→ Records supplied:
/---
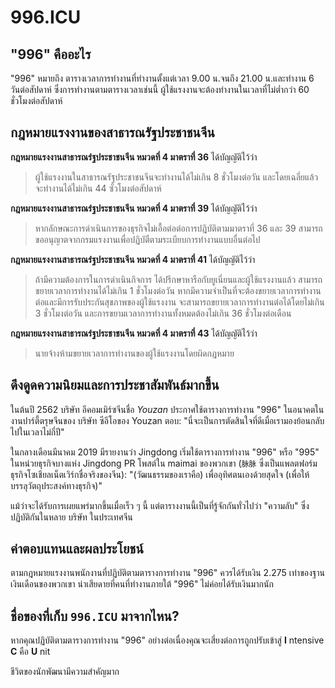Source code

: 996.ICU
===

## "996" คืออะไร
"996" หมายถึง ตารางเวลาการทำงานที่ทำงานตั้งแต่เวลา 9.00 น.จนถึง 21.00 น.และทำงาน 6 วันต่อสัปดาห์ 
ซึ่งการทำงานตามตารางเวลาเช่นนี้ ผู้ใช้แรงงานจะต้องทำงานในเวลาที่ไม่ต่ำกว่า 60 ชั่วโมงต่อสัปดาห์

## กฎหมายแรงงานของสาธารณรัฐประชาชนจีน
**กฎหมายแรงงานสาธารณรํฐประชาชนจีน หมวดที่ 4 มาตราที่ 36** ได้บัญญัติไว้ว่า
> ผู้ใช้แรงงานในสาธารณรัฐประชาชนจีนจะทำงานได้ไม่เกิน 8 ชั่วโมงต่อวัน และโดยเฉลี่ยแล้วจะทำงานได้ไม่เกิน 44 ซั่วโมงต่อสัปดาห์

**กฎหมายแรงงานสาธารณรํฐประชาชนจีน หมวดที่ 4 มาตราที่ 39** ได้บัญญัติไว้ว่า
> หากลักษณะการดำเนินการของธุรกิจไม่เอื้อต่อต่อการปฎิบัติตามมาตราที่ 36 และ 39 สามารถขออนุญาตจากกรมแรงงานเพื่อปฏิบัตืตามระเบียบการทำงานแบบอื่นต่อไป

**กฎหมายแรงงานสาธารณรํฐประชาชนจีน หมวดที่ 4 มาตราที่ 41** ได้บัญญัติไว้ว่า
> ถ้ามีความต้องการในการดำเนินกิจการ ได้ปรีกษาหารือกับยูเนี่ยนและผู้ใช้แรงงานแล้ว สามารถขยายเวลาการทำงานได้ไม่เกิน 1 ชั่วโมงต่อวัน หากมีความจำเป็นที่จะต้องขยายเวลาการทำงานต่อและมีการรับประกันสุขภาพของผู้ใช้แรงงาน จะสามารถขยายเวลาการทำงานต่อได้โดยไม่เกิน 3 ชั่วโมงต่อวัน และการขยามเวลาการทำงานทั้งหมดต้องไม่เกิน 36 ชั่วโมงต่อเดือน

**กฎหมายแรงงานสาธารณรํฐประชาชนจีน หมวดที่ 4 มาตราที่ 43** ได้บัญญัติไว้ว่า
> นายจ้างห้ามขยายเวลาการทำงานของผู้ใช้แรงงานโดยผิดกฎหมาย



## ดึงดูดความนิยมและการประชาสัมพันธ์มากขึ้น

ในต้นปี 2562 บริษัท อีคอมเมิร์ซจีนชื่อ _Youzan_ ประกาศใช้ตารางการทำงาน "996" ในอนาคตในงานปาร์ตี้ตรุษจีนของ บริษัท ซีอีโอของ Youzan ตอบ: "นี่จะเป็นการตัดสินใจที่ดีเมื่อเรามองย้อนกลับไปในเวลาไม่กี่ปี"

ในกลางเดือนมีนาคม 2019 มีรายงานว่า Jingdong เริ่มใช้ตารางการทำงาน "996" หรือ "995" ในหน่วยธุรกิจบางแห่ง Jingdong PR โพสต์ใน maimai ของพวกเขา (`脉脉` ซึ่งเป็นแพลตฟอร์มธุรกิจโซเชียลเน็ตเวิร์กชื่อจริงของจีน): "(วัฒนธรรมของเราคือ) เพื่ออุทิศตนเองด้วยสุดใจ (เพื่อให้บรรลุวัตถุประสงค์ทางธุรกิจ)"

แม้ว่าจะได้รับการเผยแพร่มากขึ้นเมื่อเร็ว ๆ นี้ แต่ตารางงานนี้เป็นที่รู้จักกันทั่วไปว่า "ความลับ" ซึ่งปฏิบัติกันในหลาย บริษัท ในประเทศจีน
## ค่าตอบแทนและผลประโยชน์

ตามกฎหมายแรงงานพนักงานที่ปฏิบัติตามตารางการทำงาน "996" ควรได้รับเงิน 2.275 เท่าของฐานเงินเดือนของพวกเขา น่าเสียดายที่คนที่ทำงานภายใต้ "996" ไม่ค่อยได้รับเงินมากนัก

## ชื่อของที่เก็บ `996.ICU` มาจากไหน?

หากคุณปฏิบัติตามตารางการทำงาน "996" อย่างต่อเนื่องคุณจะเสี่ยงต่อการถูกปรับเข้าสู่ **I** ntensive **C** คือ **U** nit

ชีวิตของนักพัฒนามีความสำคัญมาก
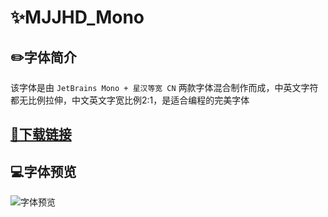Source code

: # ✨MJJHD_Mono

## ✏️字体简介
该字体是由 `JetBrains Mono + 星汉等宽 CN` 两款字体混合制作而成，中英文字符都无比例拉伸，中文英文字宽比例2:1，是适合编程的完美字体

## [🔗下载链接](https://github.com/MJDILI/MJJHD_Mono/raw/main/MJJHDMono-Regular.ttf)

## 💻字体预览
![字体预览](https://github.com/MJDILI/MJJHD_Mono/blob/main/MJJHD_Mono_%E9%A2%84%E8%A7%88.png?raw=true)
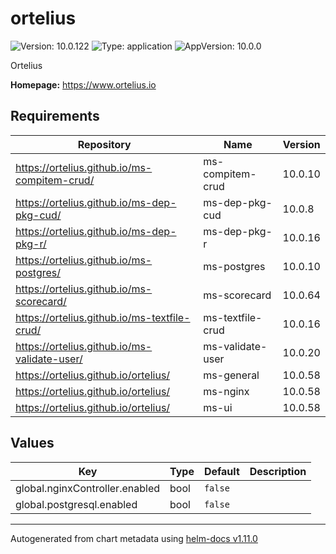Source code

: # ortelius

![Version: 10.0.122](https://img.shields.io/badge/Version-10.0.122-informational?style=flat-square) ![Type: application](https://img.shields.io/badge/Type-application-informational?style=flat-square) ![AppVersion: 10.0.0](https://img.shields.io/badge/AppVersion-10.0.0-informational?style=flat-square)

Ortelius

**Homepage:** <https://www.ortelius.io>

## Requirements

| Repository | Name | Version |
|------------|------|---------|
| https://ortelius.github.io/ms-compitem-crud/ | ms-compitem-crud | 10.0.10 |
| https://ortelius.github.io/ms-dep-pkg-cud/ | ms-dep-pkg-cud | 10.0.8 |
| https://ortelius.github.io/ms-dep-pkg-r/ | ms-dep-pkg-r | 10.0.16 |
| https://ortelius.github.io/ms-postgres/ | ms-postgres | 10.0.10 |
| https://ortelius.github.io/ms-scorecard/ | ms-scorecard | 10.0.64 |
| https://ortelius.github.io/ms-textfile-crud/ | ms-textfile-crud | 10.0.16 |
| https://ortelius.github.io/ms-validate-user/ | ms-validate-user | 10.0.20 |
| https://ortelius.github.io/ortelius/ | ms-general | 10.0.58 |
| https://ortelius.github.io/ortelius/ | ms-nginx | 10.0.58 |
| https://ortelius.github.io/ortelius/ | ms-ui | 10.0.58 |

## Values

| Key | Type | Default | Description |
|-----|------|---------|-------------|
| global.nginxController.enabled | bool | `false` |  |
| global.postgresql.enabled | bool | `false` |  |

----------------------------------------------
Autogenerated from chart metadata using [helm-docs v1.11.0](https://github.com/norwoodj/helm-docs/releases/v1.11.0)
\---
→ Work request: In the reply, each line of the data must appear exactly as written, and no picture may appear.

→ Response:
Source code

: 996.ICU
===

## "996" คืออะไร
"996" หมายถึง ตารางเวลาการทำงานที่ทำงานตั้งแต่เวลา 9.00 น.จนถึง 21.00 น.และทำงาน 6 วันต่อสัปดาห์ 
ซึ่งการทำงานตามตารางเวลาเช่นนี้ ผู้ใช้แรงงานจะต้องทำงานในเวลาที่ไม่ต่ำกว่า 60 ชั่วโมงต่อสัปดาห์

## กฎหมายแรงงานของสาธารณรัฐประชาชนจีน
**กฎหมายแรงงานสาธารณรํฐประชาชนจีน หมวดที่ 4 มาตราที่ 36** ได้บัญญัติไว้ว่า
> ผู้ใช้แรงงานในสาธารณรัฐประชาชนจีนจะทำงานได้ไม่เกิน 8 ชั่วโมงต่อวัน และโดยเฉลี่ยแล้วจะทำงานได้ไม่เกิน 44 ซั่วโมงต่อสัปดาห์

**กฎหมายแรงงานสาธารณรํฐประชาชนจีน หมวดที่ 4 มาตราที่ 39** ได้บัญญัติไว้ว่า
> หากลักษณะการดำเนินการของธุรกิจไม่เอื้อต่อต่อการปฎิบัติตามมาตราที่ 36 และ 39 สามารถขออนุญาตจากกรมแรงงานเพื่อปฏิบัตืตามระเบียบการทำงานแบบอื่นต่อไป

**กฎหมายแรงงานสาธารณรํฐประชาชนจีน หมวดที่ 4 มาตราที่ 41** ได้บัญญัติไว้ว่า
> ถ้ามีความต้องการในการดำเนินกิจการ ได้ปรีกษาหารือกับยูเนี่ยนและผู้ใช้แรงงานแล้ว สามารถขยายเวลาการทำงานได้ไม่เกิน 1 ชั่วโมงต่อวัน หากมีความจำเป็นที่จะต้องขยายเวลาการทำงานต่อและมีการรับประกันสุขภาพของผู้ใช้แรงงาน จะสามารถขยายเวลาการทำงานต่อได้โดยไม่เกิน 3 ชั่วโมงต่อวัน และการขยามเวลาการทำงานทั้งหมดต้องไม่เกิน 36 ชั่วโมงต่อเดือน

**กฎหมายแรงงานสาธารณรํฐประชาชนจีน หมวดที่ 4 มาตราที่ 43** ได้บัญญัติไว้ว่า
> นายจ้างห้ามขยายเวลาการทำงานของผู้ใช้แรงงานโดยผิดกฎหมาย



## ดึงดูดความนิยมและการประชาสัมพันธ์มากขึ้น

ในต้นปี 2562 บริษัท อีคอมเมิร์ซจีนชื่อ _Youzan_ ประกาศใช้ตารางการทำงาน "996" ในอนาคตในงานปาร์ตี้ตรุษจีนของ บริษัท ซีอีโอของ Youzan ตอบ: "นี่จะเป็นการตัดสินใจที่ดีเมื่อเรามองย้อนกลับไปในเวลาไม่กี่ปี"

ในกลางเดือนมีนาคม 2019 มีรายงานว่า Jingdong เริ่มใช้ตารางการทำงาน "996" หรือ "995" ในหน่วยธุรกิจบางแห่ง Jingdong PR โพสต์ใน maimai ของพวกเขา (`脉脉` ซึ่งเป็นแพลตฟอร์มธุรกิจโซเชียลเน็ตเวิร์กชื่อจริงของจีน): "(วัฒนธรรมของเราคือ) เพื่ออุทิศตนเองด้วยสุดใจ (เพื่อให้บรรลุวัตถุประสงค์ทางธุรกิจ)"

แม้ว่าจะได้รับการเผยแพร่มากขึ้นเมื่อเร็ว ๆ นี้ แต่ตารางงานนี้เป็นที่รู้จักกันทั่วไปว่า "ความลับ" ซึ่งปฏิบัติกันในหลาย บริษัท ในประเทศจีน
## ค่าตอบแทนและผลประโยชน์

ตามกฎหมายแรงงานพนักงานที่ปฏิบัติตามตารางการทำงาน "996" ควรได้รับเงิน 2.275 เท่าของฐานเงินเดือนของพวกเขา น่าเสียดายที่คนที่ทำงานภายใต้ "996" ไม่ค่อยได้รับเงินมากนัก

## ชื่อของที่เก็บ `996.ICU` มาจากไหน?

หากคุณปฏิบัติตามตารางการทำงาน "996" อย่างต่อเนื่องคุณจะเสี่ยงต่อการถูกปรับเข้าสู่ **I** ntensive **C** คือ **U** nit

ชีวิตของนักพัฒนามีความสำคัญมาก
Source code

: # ✨MJJHD_Mono

## ✏️字体简介
该字体是由 `JetBrains Mono + 星汉等宽 CN` 两款字体混合制作而成，中英文字符都无比例拉伸，中文英文字宽比例2:1，是适合编程的完美字体

## [🔗下载链接](https://github.com/MJDILI/MJJHD_Mono/raw/main/MJJHDMono-Regular.ttf)

## 💻字体预览
![字体预览](https://github.com/MJDILI/MJJHD_Mono/blob/main/MJJHD_Mono_%E9%A2%84%E8%A7%88.png?raw=true)
Source code

: # ortelius

![Version: 10.0.122](https://img.shields.io/badge/Version-10.0.122-informational?style=flat-square) ![Type: application](https://img.shields.io/badge/Type-application-informational?style=flat-square) ![AppVersion: 10.0.0](https://img.shields.io/badge/AppVersion-10.0.0-informational?style=flat-square)

Ortelius

**Homepage:** <https://www.ortelius.io>

## Requirements

| Repository | Name | Version |
|------------|------|---------|
| https://ortelius.github.io/ms-compitem-crud/ | ms-compitem-crud | 10.0.10 |
| https://ortelius.github.io/ms-dep-pkg-cud/ | ms-dep-pkg-cud | 10.0.8 |
| https://ortelius.github.io/ms-dep-pkg-r/ | ms-dep-pkg-r | 10.0.16 |
| https://ortelius.github.io/ms-postgres/ | ms-postgres | 10.0.10 |
| https://ortelius.github.io/ms-scorecard/ | ms-scorecard | 10.0.64 |
| https://ortelius.github.io/ms-textfile-crud/ | ms-textfile-crud | 10.0.16 |
| https://ortelius.github.io/ms-validate-user/ | ms-validate-user | 10.0.20 |
| https://ortelius.github.io/ortelius/ | ms-general | 10.0.58 |
| https://ortelius.github.io/ortelius/ | ms-nginx | 10.0.58 |
| https://ortelius.github.io/ortelius/ | ms-ui | 10.0.58 |

## Values

| Key | Type | Default | Description |
|-----|------|---------|-------------|
| global.nginxController.enabled | bool | `false` |  |
| global.postgresql.enabled | bool | `false` |  |

----------------------------------------------
Autogenerated from chart metadata using [helm-docs v1.11.0](https://github.com/norwoodj/helm-docs/releases/v1.11.0)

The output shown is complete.